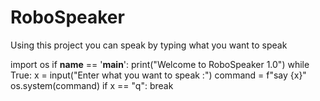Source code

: # RoboSpeaker
Using this project you can speak by typing what you want to speak


import os
if __name__ == '__main__':
    print("Welcome to RoboSpeaker 1.0")
    while True:
        x = input("Enter what you want to speak :")
        command = f"say {x}"
        os.system(command)
        if x == "q":
            break
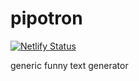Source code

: # pipotron

[![Netlify Status](https://api.netlify.com/api/v1/badges/6013d277-e47f-47bc-83a3-ddc9ab5dad62/deploy-status)](https://app.netlify.com/sites/pipotron/deploys)

generic funny text generator
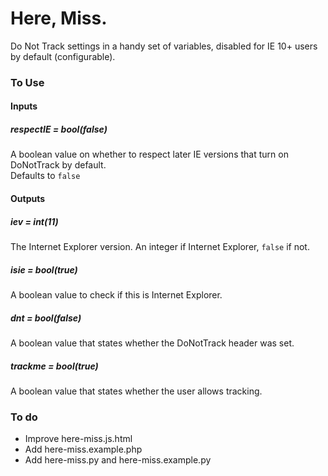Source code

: Here, Miss.
==========

Do Not Track settings in a handy set of variables, disabled for IE 10+ users by default (configurable).

### To Use
#### Inputs
##### respectIE = bool(false)
A boolean value on whether to respect later IE versions that turn on DoNotTrack by default.  
Defaults to `false`
#### Outputs
##### iev = int(11)
The Internet Explorer version. An integer if Internet Explorer, `false` if not.
##### isie = bool(true)
A boolean value to check if this is Internet Explorer.
##### dnt = bool(false)
A boolean value that states whether the DoNotTrack header was set.
##### trackme = bool(true)
A boolean value that states whether the user allows tracking.

### To do
* Improve here-miss.js.html
* Add here-miss.example.php
* Add here-miss.py and here-miss.example.py
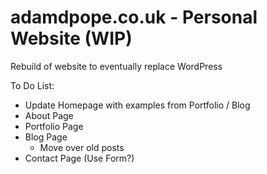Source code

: # adamdpope.co.uk - Personal Website (WIP)
Rebuild of website to eventually replace WordPress  

To Do List:
- Update Homepage with examples from Portfolio / Blog
- About Page
- Portfolio Page
- Blog Page
  * Move over old posts
- Contact Page (Use Form?)
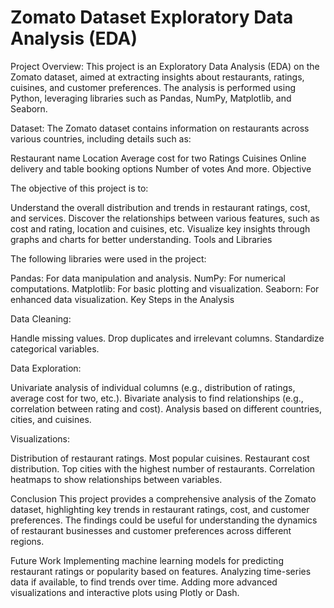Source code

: # Zomato Dataset Exploratory Data Analysis (EDA) 

Project Overview:
This project is an Exploratory Data Analysis (EDA) on the Zomato dataset, aimed at extracting insights about restaurants, ratings, cuisines, and customer preferences. The analysis is performed using Python, leveraging libraries such as Pandas, NumPy, Matplotlib, and Seaborn.

Dataset:
The Zomato dataset contains information on restaurants across various countries, including details such as:

Restaurant name
Location
Average cost for two
Ratings
Cuisines
Online delivery and table booking options
Number of votes
And more.
Objective

The objective of this project is to:

Understand the overall distribution and trends in restaurant ratings, cost, and services.
Discover the relationships between various features, such as cost and rating, location and cuisines, etc.
Visualize key insights through graphs and charts for better understanding.
Tools and Libraries

The following libraries were used in the project:

Pandas: For data manipulation and analysis.
NumPy: For numerical computations.
Matplotlib: For basic plotting and visualization.
Seaborn: For enhanced data visualization.
Key Steps in the Analysis

Data Cleaning:

Handle missing values.
Drop duplicates and irrelevant columns.
Standardize categorical variables.

Data Exploration:

Univariate analysis of individual columns (e.g., distribution of ratings, average cost for two, etc.).
Bivariate analysis to find relationships (e.g., correlation between rating and cost).
Analysis based on different countries, cities, and cuisines.

Visualizations:

Distribution of restaurant ratings.
Most popular cuisines.
Restaurant cost distribution.
Top cities with the highest number of restaurants.
Correlation heatmaps to show relationships between variables.


Conclusion
This project provides a comprehensive analysis of the Zomato dataset, highlighting key trends in restaurant ratings, cost, and customer preferences. The findings could be useful for understanding the dynamics of restaurant businesses and customer preferences across different regions.

Future Work
Implementing machine learning models for predicting restaurant ratings or popularity based on features.
Analyzing time-series data if available, to find trends over time.
Adding more advanced visualizations and interactive plots using Plotly or Dash.

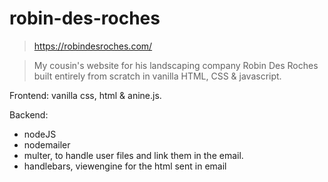 # robin-des-roches

> https://robindesroches.com/

> My cousin's website for his landscaping company Robin Des Roches built entirely from scratch in vanilla HTML, CSS & javascript.

Frontend:
vanilla css, html & anine.js.

Backend:
- nodeJS
- nodemailer
- multer, to handle user files and link them in the email.
- handlebars, viewengine for the html sent in email
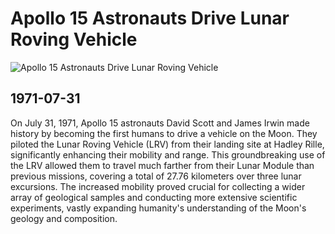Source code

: # Apollo 15 Astronauts Drive Lunar Roving Vehicle

![Apollo 15 Astronauts Drive Lunar Roving Vehicle](https://nssdc.gsfc.nasa.gov/planetary/image/as15_88_11901.jpg)

## 1971-07-31

On July 31, 1971, Apollo 15 astronauts David Scott and James Irwin made history by becoming the first humans to drive a vehicle on the Moon. They piloted the Lunar Roving Vehicle (LRV) from their landing site at Hadley Rille, significantly enhancing their mobility and range. This groundbreaking use of the LRV allowed them to travel much farther from their Lunar Module than previous missions, covering a total of 27.76 kilometers over three lunar excursions. The increased mobility proved crucial for collecting a wider array of geological samples and conducting more extensive scientific experiments, vastly expanding humanity's understanding of the Moon's geology and composition.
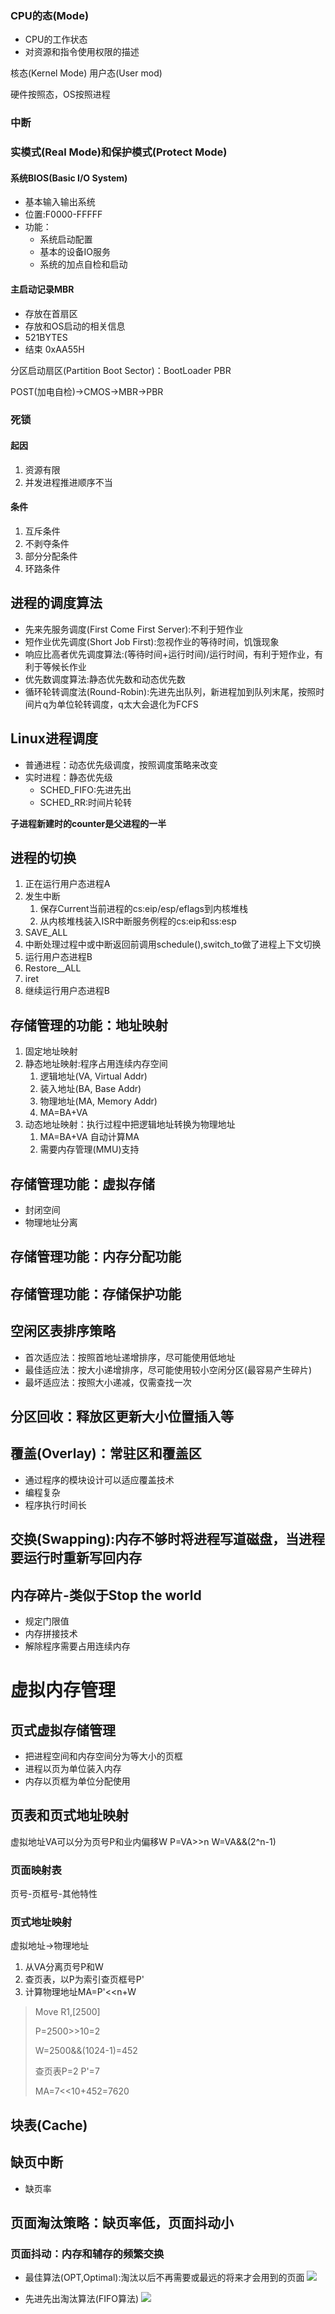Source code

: ### CPU的态(Mode)
* CPU的工作状态
* 对资源和指令使用权限的描述

核态(Kernel Mode)
用户态(User mod)

硬件按照态，OS按照进程

### 中断

### 实模式(Real Mode)和保护模式(Protect Mode)

#### 系统BIOS(Basic I/O System)
* 基本输入输出系统
* 位置:F0000-FFFFF
* 功能：
  * 系统启动配置
  * 基本的设备IO服务
  * 系统的加点自检和启动

#### 主启动记录MBR
* 存放在首扇区
* 存放和OS启动的相关信息
* 521BYTES
* 结束 0xAA55H

分区启动扇区(Partition Boot Sector)：BootLoader PBR

POST(加电自检)->CMOS->MBR->PBR

### 死锁
#### 起因
1. 资源有限
2. 并发进程推进顺序不当

#### 条件
1. 互斥条件
2. 不剥夺条件
3. 部分分配条件
4. 环路条件

## 进程的调度算法
* 先来先服务调度(First Come First Server):不利于短作业
* 短作业优先调度(Short Job First):忽视作业的等待时间，饥饿现象
* 响应比高者优先调度算法:(等待时间+运行时间)/运行时间，有利于短作业，有利于等候长作业
* 优先数调度算法:静态优先数和动态优先数
* 循环轮转调度法(Round-Robin):先进先出队列，新进程加到队列末尾，按照时间片q为单位轮转调度，q太大会退化为FCFS

## Linux进程调度
* 普通进程：动态优先级调度，按照调度策略来改变
* 实时进程：静态优先级
  * SCHED_FIFO:先进先出
  * SCHED_RR:时间片轮转

__子进程新建时的counter是父进程的一半__

## 进程的切换
1. 正在运行用户态进程A
2. 发生中断
   1. 保存Current当前进程的cs:eip/esp/eflags到内核堆栈
   2. 从内核堆栈装入ISR中断服务例程的cs:eip和ss:esp
3. SAVE_ALL
4. 中断处理过程中或中断返回前调用schedule(),switch_to做了进程上下文切换
5. 运行用户态进程B
6. Restore__ALL
7. iret
8. 继续运行用户态进程B

## 存储管理的功能：地址映射
1. 固定地址映射
2. 静态地址映射:程序占用连续内存空间
   1. 逻辑地址(VA, Virtual Addr)
   2. 装入地址(BA, Base Addr)
   3. 物理地址(MA, Memory Addr)
   4. MA=BA+VA
3. 动态地址映射：执行过程中把逻辑地址转换为物理地址
   1. MA=BA+VA 自动计算MA
   2. 需要内存管理(MMU)支持

## 存储管理功能：虚拟存储
* 封闭空间
* 物理地址分离

## 存储管理功能：内存分配功能
## 存储管理功能：存储保护功能

## 空闲区表排序策略
* 首次适应法：按照首地址递增排序，尽可能使用低地址
* 最佳适应法：按大小递增排序，尽可能使用较小空闲分区(最容易产生碎片)
* 最坏适应法：按照大小递减，仅需查找一次

## 分区回收：释放区更新大小位置插入等

## 覆盖(Overlay)：常驻区和覆盖区
* 通过程序的模块设计可以适应覆盖技术
* 编程复杂
* 程序执行时间长

## 交换(Swapping):内存不够时将进程写道磁盘，当进程要运行时重新写回内存

## 内存碎片-类似于Stop the world
* 规定门限值
* 内存拼接技术
* 解除程序需要占用连续内存

# 虚拟内存管理
## 页式虚拟存储管理
* 把进程空间和内存空间分为等大小的页框
* 进程以页为单位装入内存
* 内存以页框为单位分配使用

## 页表和页式地址映射
虚拟地址VA可以分为页号P和业内偏移W
P=VA>>n
W=VA&&(2^n-1)
### 页面映射表
页号-页框号-其他特性
### 页式地址映射
虚拟地址->物理地址
1. 从VA分离页号P和W
2. 查页表，以P为索引查页框号P'
3. 计算物理地址MA=P'<<n+W
> Move R1,[2500]
> 
> P=2500>>10=2 
> 
> W=2500&&(1024-1)=452
> 
> 查页表P=2 P'=7
> 
> MA=7<<10+452=7620

## 块表(Cache)

## 缺页中断
* 缺页率

## 页面淘汰策略：缺页率低，页面抖动小
### 页面抖动：内存和辅存的频繁交换
* 最佳算法(OPT,Optimal):淘汰以后不再需要或最远的将来才会用到的页面
![](https://github.com/hTangle/LearnNotes/blob/master/pic/20190526110301.png)

* 先进先出淘汰算法(FIFO算法)
![](../pic/20190526110635.png)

----

- WORK TO BE COMPLETED:
Everything from the top line of the data down to and including the line with "The Internet Explorer" is to be copied, except the pictures.

- EXPECTED ANSWER:
Source code

: # RoboSpeaker
Using this project you can speak by typing what you want to speak


import os
if __name__ == '__main__':
    print("Welcome to RoboSpeaker 1.0")
    while True:
        x = input("Enter what you want to speak :")
        command = f"say {x}"
        os.system(command)
        if x == "q":
            break
Source code

: # pipotron

[![Netlify Status](https://api.netlify.com/api/v1/badges/6013d277-e47f-47bc-83a3-ddc9ab5dad62/deploy-status)](https://app.netlify.com/sites/pipotron/deploys)

generic funny text generator
Source code

: Here, Miss.
==========

Do Not Track settings in a handy set of variables, disabled for IE 10+ users by default (configurable).

### To Use
#### Inputs
##### respectIE = bool(false)
A boolean value on whether to respect later IE versions that turn on DoNotTrack by default.  
Defaults to `false`
#### Outputs
##### iev = int(11)
The Internet Explorer version. An integer if Internet Explorer, `false` if not.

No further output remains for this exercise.